Mr Johnson acknowledged concerns of a perceived “injustice” in the allocation of tiers but reassured MPs that the Government would look at a more focused approach in the future.

The House of Lords was expected to approve the plans later on Tuesday.

Most pubs in the country will face hampered trade by the measures.

Those in Tier 2, which will cover 57 per cent of England’s population, will only be able to serve alcohol alongside a “substantial meal” and must obey rules restricting household mixing indoors.

In Tier 3, pubs and restaurants will only be able to offer takeaway and delivery services.

Kate Nicholls, chief executive of trade body UKHospitality, said: “A one-off payment of £1,000 for pubs forced to close does not even count as a token gesture.”
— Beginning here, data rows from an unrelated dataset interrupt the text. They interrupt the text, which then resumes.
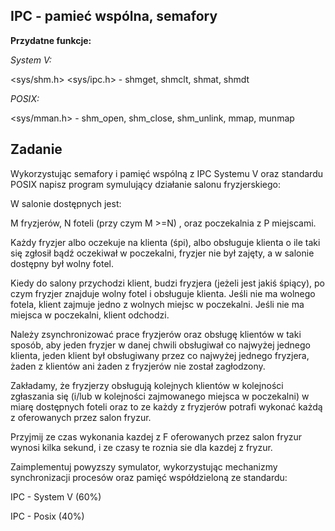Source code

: ## IPC - pamieć wspólna, semafory
**Przydatne funkcje:**

*System V:*

<sys/shm.h> <sys/ipc.h> - shmget, shmclt, shmat, shmdt

*POSIX:*

<sys/mman.h> - shm_open, shm_close, shm_unlink, mmap, munmap

## Zadanie

Wykorzystując semafory i pamięć wspólną z IPC Systemu V oraz standardu POSIX napisz program symulujący działanie salonu fryzjerskiego: 

W salonie dostępnych jest: 

M fryzjerów, N foteli (przy czym M >=N) , oraz poczekalnia z P miejscami. 

Każdy fryzjer albo oczekuje na klienta (śpi), albo obsługuje klienta o ile taki się zgłosił bądź oczekiwał w poczekalni, fryzjer nie był zajęty, a w salonie dostępny był wolny fotel. 

Kiedy do salony przychodzi klient, budzi fryzjera (jeżeli jest jakiś śpiący), po czym fryzjer znajduje wolny fotel i obsługuje klienta. Jeśli nie ma wolnego fotela, klient zajmuje jedno z wolnych miejsc w poczekalni. Jeśli nie ma miejsca w poczekalni, klient odchodzi.

Należy zsynchronizować prace fryzjerów oraz obsługę klientów w taki sposób, aby jeden fryzjer w danej chwili obsługiwał co najwyżej jednego klienta, jeden klient był obsługiwany przez co najwyżej jednego fryzjera, żaden z klientów ani żaden z fryzjerów nie został zagłodzony.

Zakładamy, że fryzjerzy obsługują kolejnych klientów w kolejności zgłaszania się (i/lub w kolejności zajmowanego miejsca w poczekalni) w miarę dostępnych foteli oraz to ze każdy z fryzjerów potrafi wykonać każdą z oferowanych przez salon fryzur.  

Przyjmij ze czas wykonania kazdej z F oferowanych przez salon fryzur wynosi kilka sekund, i ze czasy te roznia sie dla kazdej z fryzur. 

Zaimplementuj powyzszy symulator, wykorzystując mechanizmy synchronizacji procesów oraz pamięć współdzieloną ze standardu:

IPC - System V (60%)

IPC - Posix (40%)
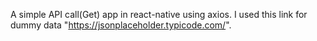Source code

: A simple API call(Get) app in react-native using axios. I used this link for dummy data "https://jsonplaceholder.typicode.com/".
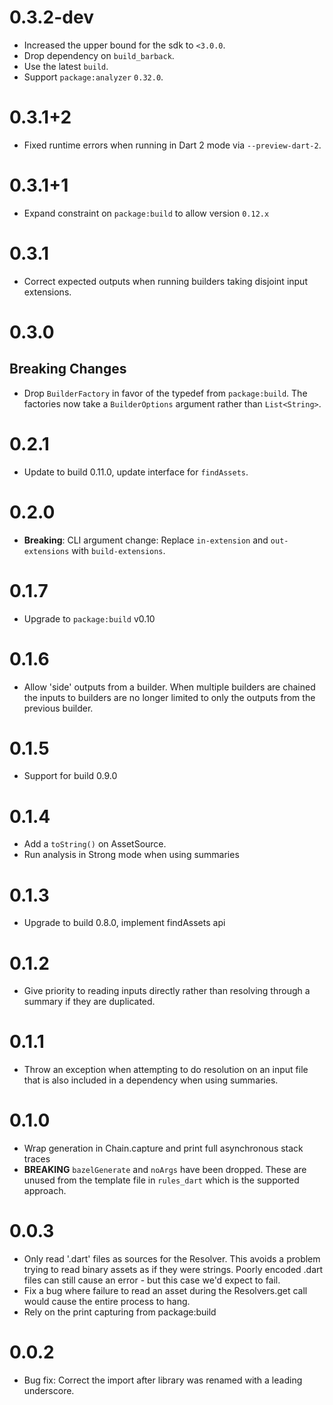 # 0.3.2-dev

- Increased the upper bound for the sdk to `<3.0.0`.
- Drop dependency on `build_barback`.
- Use the latest `build`.
- Support `package:analyzer` `0.32.0`.

# 0.3.1+2

- Fixed runtime errors when running in Dart 2 mode via `--preview-dart-2`.

# 0.3.1+1

- Expand constraint on `package:build` to allow version `0.12.x`

# 0.3.1

- Correct expected outputs when running builders taking disjoint input
  extensions.

# 0.3.0

## Breaking Changes

- Drop `BuilderFactory` in favor of the typedef from `package:build`. The
  factories now take a `BuilderOptions` argument rather than `List<String>`.

# 0.2.1

- Update to build 0.11.0, update interface for `findAssets`.

# 0.2.0

- **Breaking**: CLI argument change: Replace `in-extension` and `out-extensions`
  with `build-extensions`.

# 0.1.7

- Upgrade to `package:build` v0.10

# 0.1.6

- Allow 'side' outputs from a builder. When multiple builders are chained the
  inputs to builders are no longer limited to only the outputs from the previous
  builder.

# 0.1.5

- Support for build 0.9.0

# 0.1.4

- Add a `toString()` on AssetSource.
- Run analysis in Strong mode when using summaries

# 0.1.3

- Upgrade to build 0.8.0, implement findAssets api

# 0.1.2

- Give priority to reading inputs directly rather than resolving through a
  summary if they are duplicated.

# 0.1.1

- Throw an exception when attempting to do resolution on an input file that is
  also included in a dependency when using summaries.

# 0.1.0

- Wrap generation in Chain.capture and print full asynchronous stack traces
- **BREAKING** `bazelGenerate` and `noArgs` have been dropped. These are unused
  from the template file in `rules_dart` which is the supported approach.

# 0.0.3

- Only read '.dart' files as sources for the Resolver. This avoids a problem
  trying to read binary assets as if they were strings. Poorly encoded .dart
  files can still cause an error - but this case we'd expect to fail.
- Fix a bug where failure to read an asset during the Resolvers.get call would
  cause the entire process to hang.
- Rely on the print capturing from package:build

# 0.0.2

- Bug fix: Correct the import after library was renamed with a leading
  underscore.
The tiers will be reviewed every fortnight and Mr Johnson promised MPs a fresh vote on whether to keep the system before February 2.

Tory backbenchers were outraged that the Government’s impact assessments on the three-tiered system did not include a detailed breakdown of the economic effects of the measures.

Their anger was further compounded by a report in the Times which revealed the existence of a Whitehall dashboard detailing Covid-19’s impact on almost 40 sectors of the economy.

A red rating, which indicates significant job cuts and revenue losses, was said to be against dozens of them, including aerospace, the automotive industry, retail, hospitality, tourism, arts and sport.

The anger on the Tory benches was set out by prominent backbenchers.

Sir Graham Brady, the influential chairman of the 1922 Committee and a Tory MP in Tier 3 Greater Manchester, said: “If Government is to take away fundamental liberties of the people whom we represent, they must demonstrate beyond question that they’re acting in a way that is both proportionate and absolutely necessary.

“Today, I believe the Government has failed to make that compelling case.”

Former Cabinet minister Damian Green, an MP in Tier 3 Kent, said the plans lacked public support, adding: “I’ve had the most angry emails over a weekend since the Dominic Cummings’ trip to Barnard Castle.”

Labour leader Sir Keir Starmer said the Prime Minister’s strategy posed a “significant” health risk and it was “highly unlikely” to see restrictions eased in parts of the country before Christmas.

Covid-19 alert system in England
(PA Graphics)

He accused Mr Johnson of “overpromising and under-delivering” by pursuing an approach of short-term decisions that then “bump into the harsh reality of the virus”.